Creo que tengo con la escritura la misma relación que tienen con Dios los ateos que están por morir y empiezan a rezar. Sabemos que no sirve para nada, pero lo hacemos, por si acaso termina sirviendo para algo.

Tamara Tenembaum, Todas nuestras maldiciones de cumplieron

Ayer escuché una historia sobre poetas japoneses que escriben haikus, los ponen adentro de una botella, y los avientan al río.

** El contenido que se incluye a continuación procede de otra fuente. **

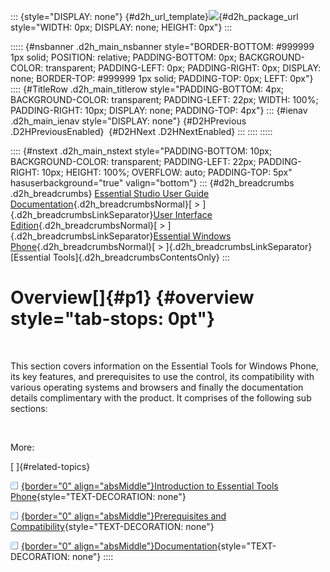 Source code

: ::: {style="DISPLAY: none"}
[](ms-xhelp:///?Id=d2h_url_template){#d2h_url_template}![](!package_url!){#d2h_package_url style="WIDTH: 0px; DISPLAY: none; HEIGHT: 0px"}
:::

::::: {#nsbanner .d2h_main_nsbanner style="BORDER-BOTTOM: #999999 1px solid; POSITION: relative; PADDING-BOTTOM: 0px; BACKGROUND-COLOR: transparent; PADDING-LEFT: 0px; PADDING-RIGHT: 0px; DISPLAY: none; BORDER-TOP: #999999 1px solid; PADDING-TOP: 0px; LEFT: 0px"}
:::: {#TitleRow .d2h_main_titlerow style="PADDING-BOTTOM: 4px; BACKGROUND-COLOR: transparent; PADDING-LEFT: 22px; WIDTH: 100%; PADDING-RIGHT: 10px; DISPLAY: none; PADDING-TOP: 4px"}
::: {#ienav .d2h_main_ienav style="DISPLAY: none"}
[](ms-xhelp:///?Id=55c0ff60-ec73-4428-856b-cd0dce687532){#D2HPrevious .D2HPreviousEnabled}  [](ms-xhelp:///?Id=bec4e3a9-ed4f-4ca4-b464-e03e159e124f){#D2HNext .D2HNextEnabled}
:::
::::
:::::

:::: {#nstext .d2h_main_nstext style="PADDING-BOTTOM: 10px; BACKGROUND-COLOR: transparent; PADDING-LEFT: 22px; PADDING-RIGHT: 10px; HEIGHT: 100%; OVERFLOW: auto; PADDING-TOP: 5px" hasuserbackground="true" valign="bottom"}
::: {#d2h_breadcrumbs .d2h_breadcrumbs}
[Essential Studio User Guide Documentation](ms-xhelp:///?Id=12457748-09e3-4d74-a240-8e049cedf030){.d2h_breadcrumbsNormal}[ \> ]{.d2h_breadcrumbsLinkSeparator}[User Interface Edition](ms-xhelp:///?Id=c29296b7-531c-413b-a0ec-488ca1f7f669){.d2h_breadcrumbsNormal}[ \> ]{.d2h_breadcrumbsLinkSeparator}[Essential Windows Phone](ms-xhelp:///?Id=5ea1999c-4eff-4775-b84e-407dc825f555){.d2h_breadcrumbsNormal}[ \> ]{.d2h_breadcrumbsLinkSeparator}[Essential Tools]{.d2h_breadcrumbsContentsOnly}
:::

# Overview[]{#p1} {#overview style="tab-stops: 0pt"}

 

This section covers information on the Essential Tools for Windows Phone, its key features, and prerequisites to use the control, its compatibility with various operating systems and browsers and finally the documentation details complimentary with the product. It comprises of the following sub sections:

 

More:

[ ]{#related-topics}

[![](button.gif){border="0" align="absMiddle"}Introduction to Essential Tools Phone](ms-xhelp:///?Id=bec4e3a9-ed4f-4ca4-b464-e03e159e124f){style="TEXT-DECORATION: none"}

[![](button.gif){border="0" align="absMiddle"}Prerequisites and Compatibility](ms-xhelp:///?Id=35667754-e794-490e-9e54-25d38a39e944){style="TEXT-DECORATION: none"}

[![](button.gif){border="0" align="absMiddle"}Documentation](ms-xhelp:///?Id=d2c18c81-930b-42bb-9e6a-4d61edcc594e){style="TEXT-DECORATION: none"}
::::

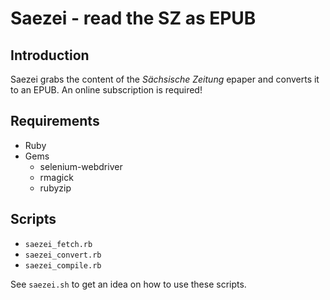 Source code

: Saezei - read the SZ as EPUB
============================

Introduction
------------

Saezei grabs the content of the _Sächsische Zeitung_ epaper and converts it to
an EPUB. An online subscription is required!


Requirements
------------

* Ruby
* Gems
    * selenium-webdriver
    * rmagick
    * rubyzip


Scripts
-------

* `saezei_fetch.rb`
* `saezei_convert.rb`
* `saezei_compile.rb`

See `saezei.sh` to get an idea on how to use these scripts.
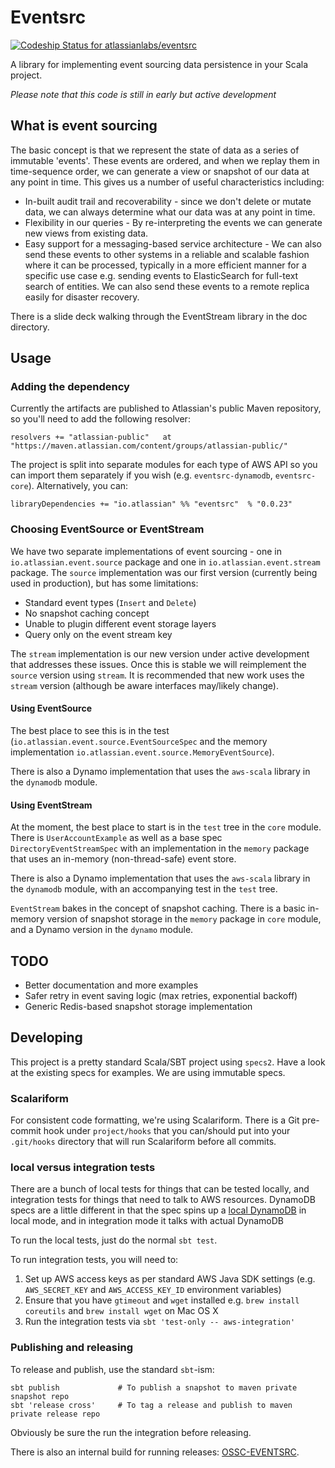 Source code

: Eventsrc
======

[ ![Codeship Status for atlassianlabs/eventsrc](https://codeship.com/projects/444e9790-0e8b-0133-73db-5acaa1e219b5/status?branch=master)](https://codeship.com/projects/91708)

A library for implementing event sourcing data persistence in your Scala project.

*Please note that this code is still in early but active development*

## What is event sourcing

The basic concept is that we represent the state of data as a series of immutable 'events'. These events are ordered,
 and when we replay them in time-sequence order, we can generate a view or snapshot of our data at any point in time.
 This gives us a number of useful characteristics including:
 
 * In-built audit trail and recoverability - since we don't delete or mutate data, we can always determine what our data was at any point in time.
 * Flexibility in our queries - By re-interpreting the events we can generate new views from existing data.
 * Easy support for a messaging-based service architecture - We can also send these events to other systems
     in a reliable and scalable fashion where it can be processed, typically in a more efficient manner for a specific use case e.g. sending events to
     ElasticSearch for full-text search of entities. We can also send these events to a remote replica easily for disaster recovery.

There is a slide deck walking through the EventStream library in the doc directory.

## Usage

### Adding the dependency

Currently the artifacts are published to Atlassian's public Maven repository, so you'll need to add the following resolver:
    
    resolvers += "atlassian-public"   at "https://maven.atlassian.com/content/groups/atlassian-public/"

The project is split into separate modules for each type of AWS API so you can import them separately if you wish (e.g. `eventsrc-dynamodb`, `eventsrc-core`).
Alternatively, you can:

    libraryDependencies += "io.atlassian" %% "eventsrc"  % "0.0.23"
    
### Choosing EventSource or EventStream

We have two separate implementations of event sourcing - one in `io.atlassian.event.source` package and one in `io.atlassian.event.stream` package. 
The `source` implementation was our first version (currently being used in production), but has some limitations:
 
 * Standard event types (`Insert` and `Delete`)
 * No snapshot caching concept
 * Unable to plugin different event storage layers
 * Query only on the event stream key
 
The `stream` implementation is our new version under active development that addresses these issues. Once this is stable we will reimplement the `source` version using `stream`.
It is recommended that new work uses the `stream` version (although be aware interfaces may/likely change).

#### Using EventSource

The best place to see this is in the test (`io.atlassian.event.source.EventSourceSpec` and the memory implementation `io.atlassian.event.source.MemoryEventSource`).
 
There is also a Dynamo implementation that uses the `aws-scala` library in the `dynamodb` module.

#### Using EventStream

At the moment, the best place to start is in the `test` tree in the `core` module. There is `UserAccountExample` as well as a base spec `DirectoryEventStreamSpec` with an implementation
in the `memory` package that uses an in-memory (non-thread-safe) event store.

There is also a Dynamo implementation that uses the `aws-scala` library in the `dynamodb` module, with an accompanying test in the `test` tree.

`EventStream` bakes in the concept of snapshot caching. There is a basic in-memory version of snapshot storage in the `memory` package in `core` module, and a Dynamo version in the `dynamo` module.


## TODO

  * Better documentation and more examples
  * Safer retry in event saving logic (max retries, exponential backoff)
  * Generic Redis-based snapshot storage implementation

## Developing

This project is a pretty standard Scala/SBT project using `specs2`. Have a look at the existing specs for examples. We are using immutable specs.

### Scalariform

For consistent code formatting, we're using Scalariform. There is a Git pre-commit hook under `project/hooks` that you can/should put into
your `.git/hooks` directory that will run Scalariform before all commits.

### local versus integration tests

There are a bunch of local tests for things that can be tested locally, and integration tests for things that need to talk to AWS resources.
DynamoDB specs are a little different in that the spec spins up a [local DynamoDB](http://docs.aws.amazon.com/amazondynamodb/latest/developerguide/Tools.DynamoDBLocal.html)
in local mode, and in integration mode it talks with actual DynamoDB

To run the local tests, just do the normal `sbt test`.

To run integration tests, you will need to:

  1. Set up AWS access keys as per standard AWS Java SDK settings (e.g. `AWS_SECRET_KEY` and `AWS_ACCESS_KEY_ID` environment variables)
  2. Ensure that you have `gtimeout` and `wget` installed e.g. `brew install coreutils` and `brew install wget` on Mac OS X
  3. Run the integration tests via `sbt 'test-only -- aws-integration'`
  

### Publishing and releasing

To release and publish, use the standard `sbt`-ism:

    sbt publish             # To publish a snapshot to maven private snapshot repo
    sbt 'release cross'     # To tag a release and publish to maven private release repo
    
Obviously be sure the run the integration before releasing.

There is also an internal build for running releases: [OSSC-EVENTSRC](https://engservices-bamboo.internal.atlassian.com/browse/OSSC-EVENTSRC).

Hace tiempo que tengo ganas de volver a subir mis textos a este espacio. Innumerables veces me he preguntado si vale la pena tener un blog en el año 2023. Parece que lo de hoy son los newsletters (boletines informativos, según el traductor) o alguna otra cosa que incluya una coreografía. Pero a mí siempre me ha gustado lo retro. O quizás ya me estoy haciendo grande. Y ahora vivo en una isla y tengo ganas de aventar botellitas al mar.

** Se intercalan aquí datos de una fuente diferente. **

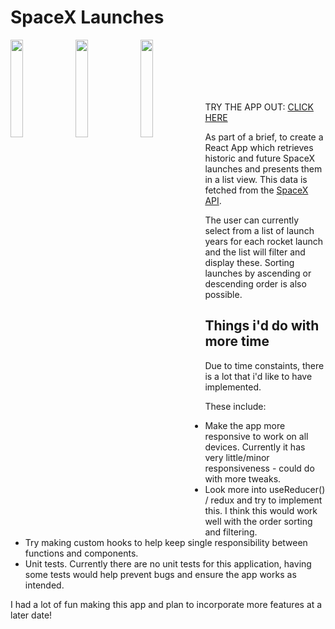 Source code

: # SpaceX Launches

 <img src="https://prjimgs.s3.eu-west-2.amazonaws.com/spacexapp-1.png" width="20%" height="20%" align="left">
 <img src="https://prjimgs.s3.eu-west-2.amazonaws.com/spacexapp-2.png" width="20%" height="20%" align="left">
 <img src="https://prjimgs.s3.eu-west-2.amazonaws.com/spacexapp-3.png" width="20%" height="20%"align="left">
 
<br>
<br>
<br>
<br>
<br>


TRY THE APP OUT: [CLICK HERE](http://www.spacex-launches.rosscumming.codes/)

As part of a brief, to create a React App which retrieves historic and future SpaceX launches and presents them in a list view. This data is fetched from the [SpaceX API](https://github.com/r-spacex/SpaceX-API).

The user can currently select from a list of launch years for each rocket launch and the list will filter and display these. Sorting launches by ascending or descending order is also possible.

## Things i'd do with more time

Due to time constaints, there is a lot that i'd like to have implemented.

These include: 

* Make the app more responsive to work on all devices. Currently it has very little/minor responsiveness - could do with more tweaks.
* Look more into useReducer() / redux and try to implement this. I think this would work well with the order sorting and filtering.
* Try making custom hooks to help keep single responsibility between functions and components.
* Unit tests. Currently there are no unit tests for this application, having some tests would help prevent bugs and ensure the app works as intended.


I had a lot of fun making this app and plan to incorporate more features at a later date!
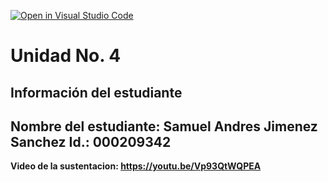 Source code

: [![Open in Visual Studio Code](https://classroom.github.com/assets/open-in-vscode-2e0aaae1b6195c2367325f4f02e2d04e9abb55f0b24a779b69b11b9e10269abc.svg)](https://classroom.github.com/online_ide?assignment_repo_id=18559665&assignment_repo_type=AssignmentRepo)
# Unidad No. 4
## Información del estudiante  
Nombre del estudiante: Samuel Andres Jimenez Sanchez
Id.: 000209342
---
__Video de la sustentacion: https://youtu.be/Vp93QtWQPEA__
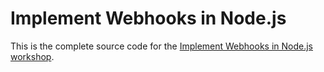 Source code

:# Implement Webhooks in Node.js

This is the complete source code for the [Implement Webhooks in Node.js workshop](https://shopify.github.io/workshops/codelabs/implement-webhooks-in-nodejs).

Mi isla es el Reino Unido. Islas, en plural. Mi familia y yo queríamos una aventura y se nos ocurrió Londres porque tiene un clima envidiable y porque podemos comer papas todos los días como si fuera la Segunda Guerra Mundial.

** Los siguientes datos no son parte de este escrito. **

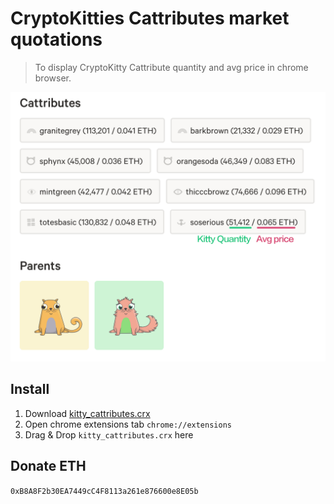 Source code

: # CryptoKitties Cattributes market quotations

> To display CryptoKitty Cattribute quantity and avg price in chrome browser.

![screenshot](./cattributes.png)

## Install

1. Download [kitty_cattributes.crx](https://github.com/xixilive/kitty_cattributes_chrome_ext/raw/master/kitty_cattributes.crx)
2. Open chrome extensions tab `chrome://extensions`
3. Drag & Drop `kitty_cattributes.crx` here

## Donate ETH

`0xB8A8F2b30EA7449cC4F8113a261e876600e8E05b`
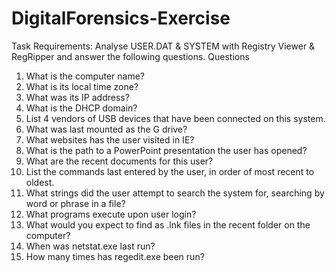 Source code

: # DigitalForensics-Exercise
Task Requirements:
Analyse USER.DAT & SYSTEM with Registry Viewer & RegRipper and answer the following
questions.
Questions
1. What is the computer name?
2. What is its local time zone?
3. What was its IP address?
4. What is the DHCP domain?
5. List 4 vendors of USB devices that have been connected on this system.
6. What was last mounted as the G drive?
7. What websites has the user visited in IE?
8. What is the path to a PowerPoint presentation the user has opened?
9. What are the recent documents for this user?
10. List the commands last entered by the user, in order of most recent to oldest.
11. What strings did the user attempt to search the system for, searching by word or phrase
in a file?
12. What programs execute upon user login?
13. What would you expect to find as .lnk files in the recent folder on the computer?
14. When was netstat.exe last run?
15. How many times has regedit.exe been run?
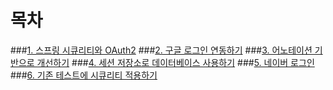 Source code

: 
목차
====
###[1. 스프링 시큐리티와 OAuth2](./1.스프링%20시큐리티와%20OAuth.md)
###[2. 구글 로그인 연동하기](./2.구글%20로그인%20연동하기.md)
###[3. 어노테이션 기반으로 개선하기](./3.어노테이션%20기반으로%20개선하기.md)
###[4. 세션 저장소로 데이터베이스 사용하기](./4.세션%20저장소로데이터베이스사용하기.md)
###[5. 네이버 로그인](./5.네이버%20로그인.md)
###[6. 기존 테스트에 시큐리티 적용하기](./6.기존%20테스트에%20시큐리티%20적용하기.md)
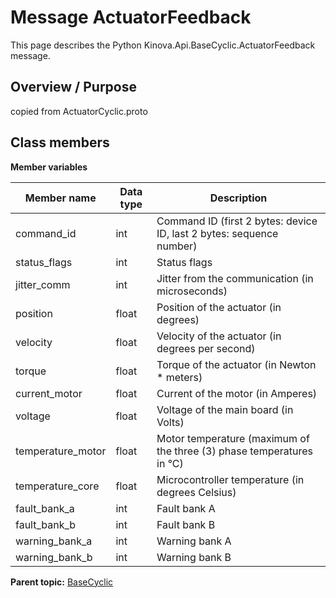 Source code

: # Message ActuatorFeedback

This page describes the Python Kinova.Api.BaseCyclic.ActuatorFeedback message.

## Overview / Purpose

copied from ActuatorCyclic.proto

## Class members

 **Member variables** 

|Member name|Data type|Description|
|-----------|---------|-----------|
|command\_id|int|Command ID \(first 2 bytes: device ID, last 2 bytes: sequence number\)|
|status\_flags|int|Status flags|
|jitter\_comm|int|Jitter from the communication \(in microseconds\)|
|position|float|Position of the actuator \(in degrees\)|
|velocity|float|Velocity of the actuator \(in degrees per second\)|
|torque|float|Torque of the actuator \(in Newton \* meters\)|
|current\_motor|float|Current of the motor \(in Amperes\)|
|voltage|float|Voltage of the main board \(in Volts\)|
|temperature\_motor|float|Motor temperature \(maximum of the three \(3\) phase temperatures in °C\)|
|temperature\_core|float|Microcontroller temperature \(in degrees Celsius\)|
|fault\_bank\_a|int|Fault bank A|
|fault\_bank\_b|int|Fault bank B|
|warning\_bank\_a|int|Warning bank A|
|warning\_bank\_b|int|Warning bank B|

**Parent topic:** [BaseCyclic](../references/summary_BaseCyclic.md)

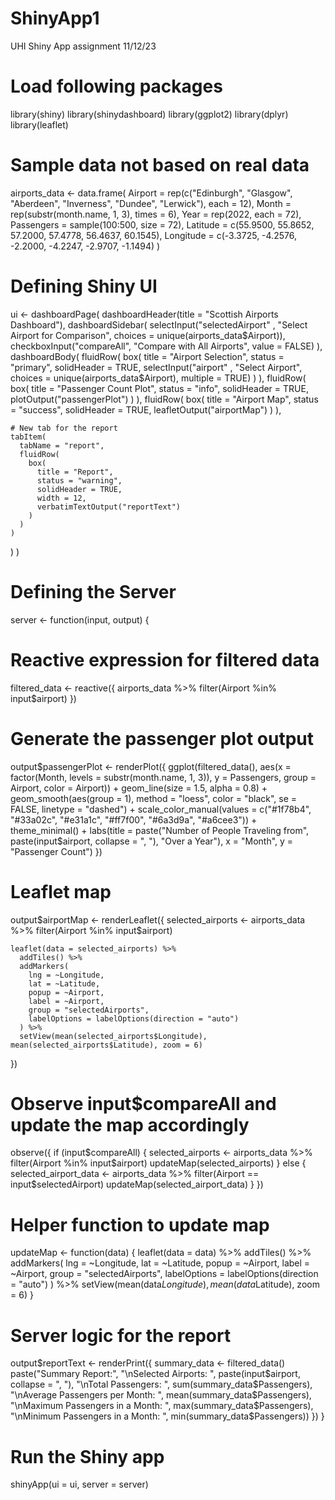 # ShinyApp1
UHI Shiny App assignment 11/12/23



# Load following packages
library(shiny)
library(shinydashboard)
library(ggplot2)
library(dplyr)
library(leaflet)

# Sample data not based on real data
airports_data <- data.frame(
  Airport = rep(c("Edinburgh", "Glasgow", "Aberdeen", "Inverness", "Dundee", "Lerwick"), each = 12),
  Month = rep(substr(month.name, 1, 3), times = 6),
  Year = rep(2022, each = 72),
  Passengers = sample(100:500, size = 72),
  Latitude = c(55.9500, 55.8652, 57.2000, 57.4778, 56.4637, 60.1545),
  Longitude = c(-3.3725, -4.2576, -2.2000, -4.2247, -2.9707, -1.1494)
)

# Defining Shiny UI
ui <- dashboardPage(
  dashboardHeader(title = "Scottish Airports Dashboard"),
  dashboardSidebar(
    selectInput("selectedAirport" , "Select Airport for Comparison", choices = unique(airports_data$Airport)),
    checkboxInput("compareAll", "Compare with All Airports", value = FALSE)
  ),
  dashboardBody(
    fluidRow(
      box(
        title = "Airport Selection",
        status = "primary",
        solidHeader = TRUE,
        selectInput("airport" , "Select Airport", choices = unique(airports_data$Airport), multiple = TRUE)
      )
    ),
    fluidRow(
      box(
        title = "Passenger Count Plot",
        status = "info",
        solidHeader = TRUE,
        plotOutput("passengerPlot")
      )
    ),
    fluidRow(
      box(
        title = "Airport Map",
        status = "success",
        solidHeader = TRUE,
        leafletOutput("airportMap")
      )
    ),
    
    # New tab for the report
    tabItem(
      tabName = "report",
      fluidRow(
        box(
          title = "Report",
          status = "warning",
          solidHeader = TRUE,
          width = 12,
          verbatimTextOutput("reportText")
        )
      )
    )
  )
)

# Defining the Server 
server <- function(input, output) {
  # Reactive expression for filtered data
  filtered_data <- reactive({
    airports_data %>%
      filter(Airport %in% input$airport)
  })
  
  # Generate the passenger plot output
  output$passengerPlot <- renderPlot({
    ggplot(filtered_data(), aes(x = factor(Month, levels = substr(month.name, 1, 3)), y = Passengers, group = Airport, color = Airport)) +
      geom_line(size = 1.5, alpha = 0.8) +
      geom_smooth(aes(group = 1), method = "loess", color = "black", se = FALSE, linetype = "dashed") +
      scale_color_manual(values = c("#1f78b4", "#33a02c", "#e31a1c", "#ff7f00", "#6a3d9a", "#a6cee3")) +
      theme_minimal() +
      labs(title = paste("Number of People Traveling from", paste(input$airport, collapse = ", "), "Over a Year"),
           x = "Month", y = "Passenger Count")
  })
  
  # Leaflet map
  output$airportMap <- renderLeaflet({
    selected_airports <- airports_data %>% filter(Airport %in% input$airport)
    
    leaflet(data = selected_airports) %>%
      addTiles() %>%
      addMarkers(
        lng = ~Longitude,
        lat = ~Latitude,
        popup = ~Airport,
        label = ~Airport,
        group = "selectedAirports",
        labelOptions = labelOptions(direction = "auto")
      ) %>%
      setView(mean(selected_airports$Longitude), mean(selected_airports$Latitude), zoom = 6)
  })
  
  # Observe input$compareAll and update the map accordingly
  observe({
    if (input$compareAll) {
      selected_airports <- airports_data %>% filter(Airport %in% input$airport)
      updateMap(selected_airports)
    } else {
      selected_airport_data <- airports_data %>% filter(Airport == input$selectedAirport)
      updateMap(selected_airport_data)
    }
  })
  
  # Helper function to update map
  updateMap <- function(data) {
    leaflet(data = data) %>%
      addTiles() %>%
      addMarkers(
        lng = ~Longitude,
        lat = ~Latitude,
        popup = ~Airport,
        label = ~Airport,
        group = "selectedAirports",
        labelOptions = labelOptions(direction = "auto")
      ) %>%
      setView(mean(data$Longitude), mean(data$Latitude), zoom = 6)
  }
  
  # Server logic for the report
  output$reportText <- renderPrint({
    summary_data <- filtered_data()
    paste("Summary Report:",
          "\nSelected Airports: ", paste(input$airport, collapse = ", "),
          "\nTotal Passengers: ", sum(summary_data$Passengers),
          "\nAverage Passengers per Month: ", mean(summary_data$Passengers),
          "\nMaximum Passengers in a Month: ", max(summary_data$Passengers),
          "\nMinimum Passengers in a Month: ", min(summary_data$Passengers))
  })
}

# Run the Shiny app
shinyApp(ui = ui, server = server)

A veces la gente me pregunta cómo estoy y cómo me va en mi nueva vida, pero no sé si lo hacen por convivir o porque realmente quieren que platique a detalle en cuántos intentos pasé el examen práctico de manejo, o qué porcentaje de mi ropa es a prueba de agua. Así que en lugar de aburrir a esas personas por mensajitos de texto las aburriré por aquí. Y de paso usaré esta plataforma como herramienta de experimentación con la pluma. El resto de las redes sociales me tiene un poco harta.

Más que atea, me considero una agnóstica de este oficio.

Esto no es un poema.

Fuuum. Avienta la botella al Támesis.  

Querido blog…

Naciste de la desesperación, de la búsqueda de un remedio para superar la tristeza provocada por mi exilio semi voluntario. Más semi que voluntario por aquello de que, por órdenes del gobierno de Obama, no podría yo salir de mi país de residencia por los siguientes tres o cuatro o cinco meses, o qué se yo cuántos -ya perdí la cuenta. Cosas de rutina: un análisis exhaustivo de mi inexistente récord criminal y una larga fila de aspirantes a la residencia permanente en el país de las hamburguesas. Culpo a Bin Laden, y a los soviéticos, y a los supervillanos de la saga de James Bond por tratar de destruir la cuna del capitalismo y convertir mi proceso migratorio en una odisea de proporciones dantescas. Porque de no ser por eso, mi Green Card, esa tarjetita que te da acceso a la fila rápida de migración en los aeropuertos, hubiera estado lista en tres a cinco días libres y no en tres a cinco meses libres.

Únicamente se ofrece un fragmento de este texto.